Finding top parent using CTE

Question

Finding top parent using CTE

F.L

Right there with Babe

Points: 734
More actions
April 15, 2012 at 12:10 am

#254094

Hello,
I´m trying to use CTE to find the very top parent within a table without any NULLs
My test table seems to work but when applying the logic on a larger table I´m running into very poor performance due to the recursion.
create table #t (childid int,name nvarchar(50),parentid int)
insert into #t values (1,'a',10)
insert into #t values (2,'b',1)
insert into #t values (3,'c',1)
insert into #t values (4,'d',3)
insert into #t values (5,'e',2)
insert into #t values (6,'f',11)
insert into #t values (7,'g',6)
insert into #t values (8,'h',5)
GO
with cte1
as
(
select childid,name,parentid, 0 AS level from #t where childid =8
union all
select #t.childid,#t.name,#t.parentid, level +1 from #t inner join cte1 on #t.childid=cte1.parentid
)
select * from cte1 D1
where D1.level = (select MAX(level) from cte1)
--example:
--childid 4 = top parent: 10
--childid 8 = top parent: 10
--childid 7 = top parent: 11
drop table #t
Is there a better approach to achieve the same goal?
Many thanks

Viewing 15 posts - 1 through 15 (of 16 total)

You must be logged in to reply to this topic.
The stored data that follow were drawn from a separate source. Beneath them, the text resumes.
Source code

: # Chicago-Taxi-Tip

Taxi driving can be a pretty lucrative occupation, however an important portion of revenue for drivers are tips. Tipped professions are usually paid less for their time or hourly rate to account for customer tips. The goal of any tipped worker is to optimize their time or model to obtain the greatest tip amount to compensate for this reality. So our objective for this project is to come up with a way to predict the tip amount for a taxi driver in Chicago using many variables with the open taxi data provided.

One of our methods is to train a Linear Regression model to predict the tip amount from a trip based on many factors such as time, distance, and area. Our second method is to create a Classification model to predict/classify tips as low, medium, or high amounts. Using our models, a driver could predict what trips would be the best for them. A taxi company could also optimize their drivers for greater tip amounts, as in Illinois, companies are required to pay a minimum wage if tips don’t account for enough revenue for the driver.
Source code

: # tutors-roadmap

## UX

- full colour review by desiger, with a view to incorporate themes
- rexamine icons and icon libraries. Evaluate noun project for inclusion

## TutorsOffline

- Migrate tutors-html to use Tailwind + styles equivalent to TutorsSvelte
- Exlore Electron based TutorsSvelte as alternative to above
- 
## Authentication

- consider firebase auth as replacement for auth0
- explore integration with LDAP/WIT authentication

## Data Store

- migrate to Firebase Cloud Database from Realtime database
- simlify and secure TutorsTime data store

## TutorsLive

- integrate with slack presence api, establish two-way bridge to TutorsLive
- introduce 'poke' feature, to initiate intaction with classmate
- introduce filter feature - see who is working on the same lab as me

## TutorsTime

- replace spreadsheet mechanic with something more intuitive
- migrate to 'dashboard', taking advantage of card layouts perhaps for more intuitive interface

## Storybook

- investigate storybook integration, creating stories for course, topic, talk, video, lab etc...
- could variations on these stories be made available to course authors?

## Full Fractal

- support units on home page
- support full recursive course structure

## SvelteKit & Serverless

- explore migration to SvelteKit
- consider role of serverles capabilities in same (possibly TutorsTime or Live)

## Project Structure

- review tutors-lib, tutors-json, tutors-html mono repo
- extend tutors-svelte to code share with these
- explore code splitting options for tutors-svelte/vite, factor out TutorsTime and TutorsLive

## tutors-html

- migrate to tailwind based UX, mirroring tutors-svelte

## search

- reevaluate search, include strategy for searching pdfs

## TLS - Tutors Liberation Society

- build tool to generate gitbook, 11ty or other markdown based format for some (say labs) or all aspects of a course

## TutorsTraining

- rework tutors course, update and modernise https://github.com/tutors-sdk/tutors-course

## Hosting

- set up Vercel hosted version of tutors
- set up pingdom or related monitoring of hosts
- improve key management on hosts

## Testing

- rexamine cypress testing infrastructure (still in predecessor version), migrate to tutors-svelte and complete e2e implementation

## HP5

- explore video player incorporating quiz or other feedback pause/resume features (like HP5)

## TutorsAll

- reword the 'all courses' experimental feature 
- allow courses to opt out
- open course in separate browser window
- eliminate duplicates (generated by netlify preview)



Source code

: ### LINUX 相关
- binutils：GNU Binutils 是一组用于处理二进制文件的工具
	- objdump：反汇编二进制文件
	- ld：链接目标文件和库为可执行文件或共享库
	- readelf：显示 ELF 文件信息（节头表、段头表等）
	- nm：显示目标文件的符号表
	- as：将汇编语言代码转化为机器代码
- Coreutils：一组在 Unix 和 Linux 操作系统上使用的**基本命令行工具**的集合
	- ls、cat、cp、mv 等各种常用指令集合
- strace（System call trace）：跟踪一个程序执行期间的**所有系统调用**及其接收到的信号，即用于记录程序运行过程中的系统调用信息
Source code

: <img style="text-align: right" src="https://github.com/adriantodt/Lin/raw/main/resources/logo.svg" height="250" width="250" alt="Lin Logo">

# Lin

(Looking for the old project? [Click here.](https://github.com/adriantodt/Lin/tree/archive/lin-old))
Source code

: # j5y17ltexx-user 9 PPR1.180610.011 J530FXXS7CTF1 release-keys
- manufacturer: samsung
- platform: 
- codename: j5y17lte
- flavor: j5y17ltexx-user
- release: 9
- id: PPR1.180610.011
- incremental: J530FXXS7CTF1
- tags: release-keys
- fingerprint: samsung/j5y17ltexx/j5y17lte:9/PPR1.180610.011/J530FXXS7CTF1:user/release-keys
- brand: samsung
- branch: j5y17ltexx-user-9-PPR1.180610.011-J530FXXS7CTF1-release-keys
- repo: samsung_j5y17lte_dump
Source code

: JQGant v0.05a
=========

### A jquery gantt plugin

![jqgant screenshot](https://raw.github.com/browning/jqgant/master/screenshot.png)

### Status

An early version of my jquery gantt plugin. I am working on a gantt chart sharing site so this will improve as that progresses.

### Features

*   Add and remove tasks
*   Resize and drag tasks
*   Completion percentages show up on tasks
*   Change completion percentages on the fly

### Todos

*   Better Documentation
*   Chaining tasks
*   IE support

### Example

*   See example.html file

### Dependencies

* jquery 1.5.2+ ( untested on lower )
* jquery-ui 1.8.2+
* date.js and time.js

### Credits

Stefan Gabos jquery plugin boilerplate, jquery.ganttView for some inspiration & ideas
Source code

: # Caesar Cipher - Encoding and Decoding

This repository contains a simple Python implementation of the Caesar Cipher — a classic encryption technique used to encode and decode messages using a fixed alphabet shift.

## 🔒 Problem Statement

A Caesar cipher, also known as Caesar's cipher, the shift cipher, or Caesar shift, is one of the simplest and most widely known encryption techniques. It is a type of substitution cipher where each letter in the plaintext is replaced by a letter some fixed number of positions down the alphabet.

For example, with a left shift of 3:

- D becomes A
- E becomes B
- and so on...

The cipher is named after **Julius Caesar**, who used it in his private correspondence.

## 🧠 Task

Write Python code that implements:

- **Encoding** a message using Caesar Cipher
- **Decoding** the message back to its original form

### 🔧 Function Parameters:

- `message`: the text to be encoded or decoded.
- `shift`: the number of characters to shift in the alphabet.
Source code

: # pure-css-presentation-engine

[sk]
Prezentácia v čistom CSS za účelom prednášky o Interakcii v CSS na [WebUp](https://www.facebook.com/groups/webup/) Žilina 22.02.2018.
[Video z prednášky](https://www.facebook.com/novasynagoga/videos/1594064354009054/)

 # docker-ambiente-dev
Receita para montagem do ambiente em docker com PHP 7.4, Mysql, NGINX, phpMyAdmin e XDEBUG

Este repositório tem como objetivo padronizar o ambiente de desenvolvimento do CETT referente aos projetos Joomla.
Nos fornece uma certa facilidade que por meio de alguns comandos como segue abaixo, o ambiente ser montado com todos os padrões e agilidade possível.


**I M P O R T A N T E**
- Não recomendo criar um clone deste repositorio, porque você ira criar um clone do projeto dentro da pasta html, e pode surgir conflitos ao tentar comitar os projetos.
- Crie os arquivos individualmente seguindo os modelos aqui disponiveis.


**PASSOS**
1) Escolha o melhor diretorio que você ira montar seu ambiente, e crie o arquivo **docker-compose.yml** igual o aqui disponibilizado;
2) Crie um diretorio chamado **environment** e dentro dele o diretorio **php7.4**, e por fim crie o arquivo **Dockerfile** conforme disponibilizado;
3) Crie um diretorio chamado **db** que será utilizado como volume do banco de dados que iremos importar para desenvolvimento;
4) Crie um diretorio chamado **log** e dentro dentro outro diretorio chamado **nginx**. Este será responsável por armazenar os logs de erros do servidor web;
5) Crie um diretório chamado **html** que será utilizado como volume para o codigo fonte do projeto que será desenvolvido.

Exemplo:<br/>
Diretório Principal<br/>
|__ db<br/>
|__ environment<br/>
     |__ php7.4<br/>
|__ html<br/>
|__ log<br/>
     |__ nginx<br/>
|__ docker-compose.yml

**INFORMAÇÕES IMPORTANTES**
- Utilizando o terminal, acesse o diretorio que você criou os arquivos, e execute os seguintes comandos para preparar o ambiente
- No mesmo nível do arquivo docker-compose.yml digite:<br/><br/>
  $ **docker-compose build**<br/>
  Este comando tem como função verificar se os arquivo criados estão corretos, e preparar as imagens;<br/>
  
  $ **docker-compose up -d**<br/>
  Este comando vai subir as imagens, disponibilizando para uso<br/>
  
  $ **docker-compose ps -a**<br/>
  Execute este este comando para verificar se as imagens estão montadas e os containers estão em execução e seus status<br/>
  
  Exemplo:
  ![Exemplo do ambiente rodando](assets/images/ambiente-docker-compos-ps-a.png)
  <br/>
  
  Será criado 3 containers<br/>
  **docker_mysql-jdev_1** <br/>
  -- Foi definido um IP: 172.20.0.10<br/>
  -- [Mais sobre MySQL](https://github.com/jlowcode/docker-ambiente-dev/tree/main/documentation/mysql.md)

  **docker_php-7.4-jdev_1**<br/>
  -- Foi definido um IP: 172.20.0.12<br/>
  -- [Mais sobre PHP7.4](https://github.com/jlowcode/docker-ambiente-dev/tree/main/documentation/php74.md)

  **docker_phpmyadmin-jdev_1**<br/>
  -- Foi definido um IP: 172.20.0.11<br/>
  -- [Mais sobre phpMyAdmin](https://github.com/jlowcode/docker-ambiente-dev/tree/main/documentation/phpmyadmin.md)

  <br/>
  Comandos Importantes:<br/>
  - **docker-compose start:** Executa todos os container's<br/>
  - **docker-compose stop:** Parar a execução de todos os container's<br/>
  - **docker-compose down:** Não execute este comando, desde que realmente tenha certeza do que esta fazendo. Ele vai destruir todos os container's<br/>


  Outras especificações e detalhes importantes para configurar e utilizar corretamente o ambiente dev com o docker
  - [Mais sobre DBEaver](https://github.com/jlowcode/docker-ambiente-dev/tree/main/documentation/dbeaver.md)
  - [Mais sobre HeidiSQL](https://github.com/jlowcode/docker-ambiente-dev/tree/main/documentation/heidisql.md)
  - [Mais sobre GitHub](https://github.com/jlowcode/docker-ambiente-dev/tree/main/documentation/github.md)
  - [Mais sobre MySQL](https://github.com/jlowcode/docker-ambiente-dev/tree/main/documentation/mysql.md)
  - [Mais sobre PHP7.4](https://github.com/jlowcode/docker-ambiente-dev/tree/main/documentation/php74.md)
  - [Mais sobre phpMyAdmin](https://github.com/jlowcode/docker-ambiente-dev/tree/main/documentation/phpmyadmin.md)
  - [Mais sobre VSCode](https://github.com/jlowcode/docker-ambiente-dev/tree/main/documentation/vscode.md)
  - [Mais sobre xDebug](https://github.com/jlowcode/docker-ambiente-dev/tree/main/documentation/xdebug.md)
Login to reply

Mark Fitzgerald-331224 SSCrazy Eights Points: 8489 More actions · Answer 1

In the sample data given the recursive part ends when the selected parent (either 10 or 11) is not found. The chosen sample data does not have a loop either. This is a danger of not having out nodes, nodes where the parent is null.

If you had the sample data so 4-> 6 -> 7 -> 4 where 4 has a parent 6 that has a parent 7 that has parent 4 then you would have a closed loop that would never stop, hence the recursion problem.

You could think of this as a problem with the data, or with some network types links and points might make loops.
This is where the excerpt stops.